**TASK:**
The listing below contains a span that opens with the line containing "- [福原愛扶正小5歲橫濱高帥男！ 男友前妻認了「離婚是因為她」" and closes with the line containing "- [離婚4個月福原愛有新戀情新歡是「橫濱偷情高帥男」 |". Return that span exactly.

[SUPPLIED INFORMATION Boundary: Start]

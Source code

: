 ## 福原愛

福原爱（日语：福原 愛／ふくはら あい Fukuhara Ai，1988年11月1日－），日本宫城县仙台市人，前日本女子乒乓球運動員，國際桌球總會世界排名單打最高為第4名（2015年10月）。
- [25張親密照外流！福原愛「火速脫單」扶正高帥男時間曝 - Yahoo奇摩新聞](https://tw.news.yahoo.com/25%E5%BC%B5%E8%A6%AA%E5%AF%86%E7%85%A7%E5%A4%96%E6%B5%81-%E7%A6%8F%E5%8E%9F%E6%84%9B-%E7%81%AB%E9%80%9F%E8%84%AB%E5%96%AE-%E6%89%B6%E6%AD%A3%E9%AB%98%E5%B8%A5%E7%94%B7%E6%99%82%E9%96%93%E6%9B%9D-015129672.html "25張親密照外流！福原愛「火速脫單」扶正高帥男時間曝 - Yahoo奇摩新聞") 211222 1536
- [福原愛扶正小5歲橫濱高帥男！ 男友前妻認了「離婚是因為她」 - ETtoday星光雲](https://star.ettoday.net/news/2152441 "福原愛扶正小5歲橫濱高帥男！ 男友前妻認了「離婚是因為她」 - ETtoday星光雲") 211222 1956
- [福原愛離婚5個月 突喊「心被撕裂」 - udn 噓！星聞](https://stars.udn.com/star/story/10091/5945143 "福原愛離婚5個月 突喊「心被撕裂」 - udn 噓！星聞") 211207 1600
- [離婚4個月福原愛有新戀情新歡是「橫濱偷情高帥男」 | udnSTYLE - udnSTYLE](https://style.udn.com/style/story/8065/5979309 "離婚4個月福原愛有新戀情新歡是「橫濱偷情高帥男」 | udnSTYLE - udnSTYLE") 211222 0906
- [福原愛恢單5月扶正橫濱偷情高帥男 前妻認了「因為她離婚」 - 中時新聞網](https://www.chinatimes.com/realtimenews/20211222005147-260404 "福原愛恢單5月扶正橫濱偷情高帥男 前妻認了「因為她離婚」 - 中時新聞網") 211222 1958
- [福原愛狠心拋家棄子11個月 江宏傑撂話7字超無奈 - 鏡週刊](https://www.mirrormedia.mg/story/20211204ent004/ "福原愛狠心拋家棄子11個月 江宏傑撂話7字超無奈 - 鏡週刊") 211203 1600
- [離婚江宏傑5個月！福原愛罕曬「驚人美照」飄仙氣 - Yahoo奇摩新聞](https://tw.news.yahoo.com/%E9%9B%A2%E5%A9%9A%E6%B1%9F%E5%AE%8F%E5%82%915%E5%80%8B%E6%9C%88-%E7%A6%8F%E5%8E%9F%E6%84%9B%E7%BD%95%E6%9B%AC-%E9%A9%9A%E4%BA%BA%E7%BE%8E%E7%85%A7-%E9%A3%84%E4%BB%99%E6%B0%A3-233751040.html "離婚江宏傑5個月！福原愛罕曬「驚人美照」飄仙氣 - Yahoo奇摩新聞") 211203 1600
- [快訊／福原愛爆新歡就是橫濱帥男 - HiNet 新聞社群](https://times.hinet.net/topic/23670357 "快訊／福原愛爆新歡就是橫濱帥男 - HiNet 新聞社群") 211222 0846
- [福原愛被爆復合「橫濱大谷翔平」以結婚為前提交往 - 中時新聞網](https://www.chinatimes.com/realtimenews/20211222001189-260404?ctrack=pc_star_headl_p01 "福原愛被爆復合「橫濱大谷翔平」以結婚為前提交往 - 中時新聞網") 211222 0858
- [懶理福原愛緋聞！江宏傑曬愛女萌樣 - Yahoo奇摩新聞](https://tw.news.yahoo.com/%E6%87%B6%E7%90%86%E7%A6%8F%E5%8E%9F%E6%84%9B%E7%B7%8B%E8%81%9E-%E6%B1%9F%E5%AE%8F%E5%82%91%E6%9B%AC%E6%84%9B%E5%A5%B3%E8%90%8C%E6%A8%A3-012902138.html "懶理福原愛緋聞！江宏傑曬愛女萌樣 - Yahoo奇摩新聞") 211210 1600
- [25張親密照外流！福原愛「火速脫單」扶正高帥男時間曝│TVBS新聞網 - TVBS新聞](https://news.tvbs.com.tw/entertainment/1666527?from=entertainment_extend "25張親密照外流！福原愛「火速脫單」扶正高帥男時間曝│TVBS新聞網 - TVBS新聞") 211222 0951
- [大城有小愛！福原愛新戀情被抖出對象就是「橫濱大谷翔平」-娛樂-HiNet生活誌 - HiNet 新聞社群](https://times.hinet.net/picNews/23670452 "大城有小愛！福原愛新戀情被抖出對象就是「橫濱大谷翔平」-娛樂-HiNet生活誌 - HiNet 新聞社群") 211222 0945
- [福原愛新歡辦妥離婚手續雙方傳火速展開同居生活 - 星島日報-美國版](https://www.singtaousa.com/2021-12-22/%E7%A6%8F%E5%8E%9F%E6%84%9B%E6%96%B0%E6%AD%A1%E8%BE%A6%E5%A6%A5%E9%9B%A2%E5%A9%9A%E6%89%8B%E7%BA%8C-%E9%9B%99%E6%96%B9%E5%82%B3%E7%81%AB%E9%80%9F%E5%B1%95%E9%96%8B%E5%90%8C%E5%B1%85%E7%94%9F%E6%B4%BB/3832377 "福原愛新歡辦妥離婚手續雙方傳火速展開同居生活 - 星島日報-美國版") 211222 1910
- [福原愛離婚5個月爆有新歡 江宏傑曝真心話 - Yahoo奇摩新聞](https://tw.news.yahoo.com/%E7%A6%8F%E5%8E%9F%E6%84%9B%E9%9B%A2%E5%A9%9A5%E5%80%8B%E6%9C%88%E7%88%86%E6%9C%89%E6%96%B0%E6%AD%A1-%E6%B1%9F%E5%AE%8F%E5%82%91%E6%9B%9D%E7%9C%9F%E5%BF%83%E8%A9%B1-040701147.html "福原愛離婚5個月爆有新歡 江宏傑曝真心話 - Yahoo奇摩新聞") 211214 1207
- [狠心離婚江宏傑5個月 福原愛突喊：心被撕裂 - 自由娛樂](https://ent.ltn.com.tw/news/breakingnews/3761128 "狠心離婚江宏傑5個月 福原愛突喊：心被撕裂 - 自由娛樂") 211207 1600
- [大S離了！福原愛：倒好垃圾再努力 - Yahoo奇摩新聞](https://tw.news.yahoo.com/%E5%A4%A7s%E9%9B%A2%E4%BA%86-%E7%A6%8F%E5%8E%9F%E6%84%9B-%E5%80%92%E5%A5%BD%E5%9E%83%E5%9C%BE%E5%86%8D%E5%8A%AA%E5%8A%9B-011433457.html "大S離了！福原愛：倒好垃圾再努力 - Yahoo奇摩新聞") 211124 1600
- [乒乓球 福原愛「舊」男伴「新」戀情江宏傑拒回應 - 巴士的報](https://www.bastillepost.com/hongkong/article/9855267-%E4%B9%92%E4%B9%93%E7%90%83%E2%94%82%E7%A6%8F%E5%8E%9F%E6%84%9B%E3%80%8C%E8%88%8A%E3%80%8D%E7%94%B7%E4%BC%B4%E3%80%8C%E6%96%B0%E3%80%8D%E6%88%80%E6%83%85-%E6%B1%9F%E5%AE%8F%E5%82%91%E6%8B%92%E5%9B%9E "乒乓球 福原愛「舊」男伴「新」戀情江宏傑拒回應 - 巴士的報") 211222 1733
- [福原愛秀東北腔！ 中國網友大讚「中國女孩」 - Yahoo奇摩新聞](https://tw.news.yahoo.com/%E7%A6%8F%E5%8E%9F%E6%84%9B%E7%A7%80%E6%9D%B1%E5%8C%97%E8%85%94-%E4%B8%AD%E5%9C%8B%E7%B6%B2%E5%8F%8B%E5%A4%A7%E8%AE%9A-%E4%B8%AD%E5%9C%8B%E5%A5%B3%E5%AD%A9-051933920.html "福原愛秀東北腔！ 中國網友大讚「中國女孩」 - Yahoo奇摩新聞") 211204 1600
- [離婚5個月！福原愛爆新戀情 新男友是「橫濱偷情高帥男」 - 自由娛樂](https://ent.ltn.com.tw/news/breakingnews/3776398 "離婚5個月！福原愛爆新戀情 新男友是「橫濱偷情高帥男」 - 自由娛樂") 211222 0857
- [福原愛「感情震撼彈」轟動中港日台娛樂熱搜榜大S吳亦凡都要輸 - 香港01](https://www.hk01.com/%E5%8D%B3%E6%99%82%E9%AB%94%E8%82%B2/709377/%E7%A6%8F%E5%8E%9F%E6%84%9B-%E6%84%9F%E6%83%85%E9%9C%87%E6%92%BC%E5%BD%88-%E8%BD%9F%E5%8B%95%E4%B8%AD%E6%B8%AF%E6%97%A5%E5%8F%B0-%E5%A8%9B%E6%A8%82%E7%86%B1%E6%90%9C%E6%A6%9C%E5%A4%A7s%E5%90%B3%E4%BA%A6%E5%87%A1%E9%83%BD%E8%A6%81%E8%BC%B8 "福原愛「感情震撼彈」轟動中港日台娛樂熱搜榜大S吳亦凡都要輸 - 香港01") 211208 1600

[SUPPLIED INFORMATION Boundary: End]

**RESULT BELOW:**
- [福原愛扶正小5歲橫濱高帥男！ 男友前妻認了「離婚是因為她」 - ETtoday星光雲](https://star.ettoday.net/news/2152441 "福原愛扶正小5歲橫濱高帥男！ 男友前妻認了「離婚是因為她」 - ETtoday星光雲") 211222 1956
- [福原愛離婚5個月 突喊「心被撕裂」 - udn 噓！星聞](https://stars.udn.com/star/story/10091/5945143 "福原愛離婚5個月 突喊「心被撕裂」 - udn 噓！星聞") 211207 1600
- [離婚4個月福原愛有新戀情新歡是「橫濱偷情高帥男」 | udnSTYLE - udnSTYLE](https://style.udn.com/style/story/8065/5979309 "離婚4個月福原愛有新戀情新歡是「橫濱偷情高帥男」 | udnSTYLE - udnSTYLE") 211222 0906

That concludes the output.